Through the evening of December 22, Zlatan Ibrahimovic's phone barely stopped ringing. The giant Swede had let it be known he was eager to resurrect his career in elite European football, after two years in the American MLS, and, as he tells it, demand was extraordinarily high. "I had more offers aged 38 than when I was 28," Ibrahimovic claimed.
AC Milan, where Ibrahimovic spent two of his seven Serie A seasons in a career striding across most of the world's best leagues, were in pole position, but they nervously anticipated that Ibrahimovic might have second thoughts, a week before the opening of the transfer window.
On December 22, they went to Atalanta and lost 5-0. It was a devastating defeat and left the club in the bottom half of Italy's top division.
Zvonimir Boban, Milan’s chief football officer, rang Ibrahimovic urgently. So did other suitors. “After the Atalanta game, there were lots of calls,” Ibrahimovic said.
Milan were clear: a statement was needed after the humiliating loss. Ibrahimovic would be it.

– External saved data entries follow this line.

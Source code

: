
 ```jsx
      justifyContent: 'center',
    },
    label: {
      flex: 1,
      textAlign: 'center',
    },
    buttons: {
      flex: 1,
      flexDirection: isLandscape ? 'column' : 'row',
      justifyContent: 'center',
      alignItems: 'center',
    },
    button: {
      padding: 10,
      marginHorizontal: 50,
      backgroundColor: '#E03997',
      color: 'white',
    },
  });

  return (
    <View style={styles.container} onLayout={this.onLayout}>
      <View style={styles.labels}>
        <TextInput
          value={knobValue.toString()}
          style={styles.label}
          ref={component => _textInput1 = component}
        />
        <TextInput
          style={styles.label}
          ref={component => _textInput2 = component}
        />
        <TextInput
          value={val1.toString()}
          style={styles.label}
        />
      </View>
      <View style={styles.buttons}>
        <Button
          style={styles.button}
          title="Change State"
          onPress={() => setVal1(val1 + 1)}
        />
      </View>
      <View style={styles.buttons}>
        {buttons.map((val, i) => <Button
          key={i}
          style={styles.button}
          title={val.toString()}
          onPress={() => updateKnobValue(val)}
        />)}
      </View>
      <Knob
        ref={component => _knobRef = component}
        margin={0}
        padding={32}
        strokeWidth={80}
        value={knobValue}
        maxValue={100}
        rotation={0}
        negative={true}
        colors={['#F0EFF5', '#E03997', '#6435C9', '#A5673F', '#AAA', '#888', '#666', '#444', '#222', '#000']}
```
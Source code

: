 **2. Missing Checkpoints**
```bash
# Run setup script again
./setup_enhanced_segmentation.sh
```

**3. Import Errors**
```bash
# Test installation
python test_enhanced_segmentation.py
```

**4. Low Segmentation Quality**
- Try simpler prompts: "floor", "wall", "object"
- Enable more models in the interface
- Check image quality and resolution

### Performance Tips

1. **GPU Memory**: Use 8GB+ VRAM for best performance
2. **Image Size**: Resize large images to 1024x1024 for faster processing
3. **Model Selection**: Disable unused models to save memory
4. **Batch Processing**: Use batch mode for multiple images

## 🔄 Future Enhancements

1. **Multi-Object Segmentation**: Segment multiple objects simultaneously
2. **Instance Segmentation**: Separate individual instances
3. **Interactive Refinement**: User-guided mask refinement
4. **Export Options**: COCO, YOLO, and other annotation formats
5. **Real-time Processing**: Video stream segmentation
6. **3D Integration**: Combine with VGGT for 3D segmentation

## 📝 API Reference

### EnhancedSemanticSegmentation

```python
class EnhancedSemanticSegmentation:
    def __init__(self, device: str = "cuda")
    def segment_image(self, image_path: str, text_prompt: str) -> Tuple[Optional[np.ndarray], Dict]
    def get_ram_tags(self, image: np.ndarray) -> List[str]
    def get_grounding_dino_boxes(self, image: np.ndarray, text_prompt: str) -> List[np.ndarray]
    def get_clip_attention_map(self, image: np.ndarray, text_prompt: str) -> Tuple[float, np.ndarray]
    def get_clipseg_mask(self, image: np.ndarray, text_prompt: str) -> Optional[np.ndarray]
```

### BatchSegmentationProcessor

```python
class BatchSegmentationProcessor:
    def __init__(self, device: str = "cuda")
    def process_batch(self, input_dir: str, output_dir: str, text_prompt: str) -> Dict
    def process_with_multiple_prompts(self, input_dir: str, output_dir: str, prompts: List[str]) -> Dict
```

So the player dialled up his old friend Sinisa Mihajlovic, manager of Bologna, to say he would not be joining them, that Milan had a special place in his heart, however sharp their decline.
Ibrahimovic should make his second debut for the club, eight years after he left, and nine seasons after he guided them to their last league title, against Sampdoria at San Siro on Monday. If things go well over the next six months, he can extend the deal beyond what remains of this season and make himself a Milan footballer to the end of the 2020-21 season, when he would be four months shy of 40 years old.
It is a captivating storyline, and one that has already achieved one objective for Milan's fretful executives: to distract from the agony at Atalanta. But Boban, a former great from the champion Milan teams of the 1990s, stressed: “Zlatan is not here as a mascot.”
He has returned to lead, to create, to make Milan feared again, and to address an urgent shortage of goals. The club he is rejoining went into the weekend 15th of the 20 Serie A in terms of attacking potency.
He makes a convincing Peter Pan, an athlete apparently uninhibited by advancing years. Over his last two years with LA Galaxy in Major League Soccer, Ibrahimovic has scored goals at a rate of close to one per game. In his most recent stop on the tour of grand European clubs, Manchester United, the Zlatan of his mid-30s scored 29 times and registered 10 assists in 43 starts.
At United he also picked up a medal that had eluded him, to his irritation, through an otherwise heavily decorated journey through the game. He won a major European trophy, the Europa League, although he was injured for the final, against his old club Ajax, with whom he embarked on the extraordinary run that once made Ibrahimovic the sport’s best guarantor of prizes. Between 2004, his last season with Ajax, whom he had joined from Malmo as a teenager, and 2016, Ibrahimovic finished every season but one at the top of the league.
That was seven times in Serie A, with Juventus, then Inter Milan, and then AC Milan. It was once with Barcelona, where he spent a year of personal discontent but still with medals. It was four times in France, where he was Paris Saint-Germain’s supersized mascot, goal-machine and Ligue 1 figurehead until four years ago.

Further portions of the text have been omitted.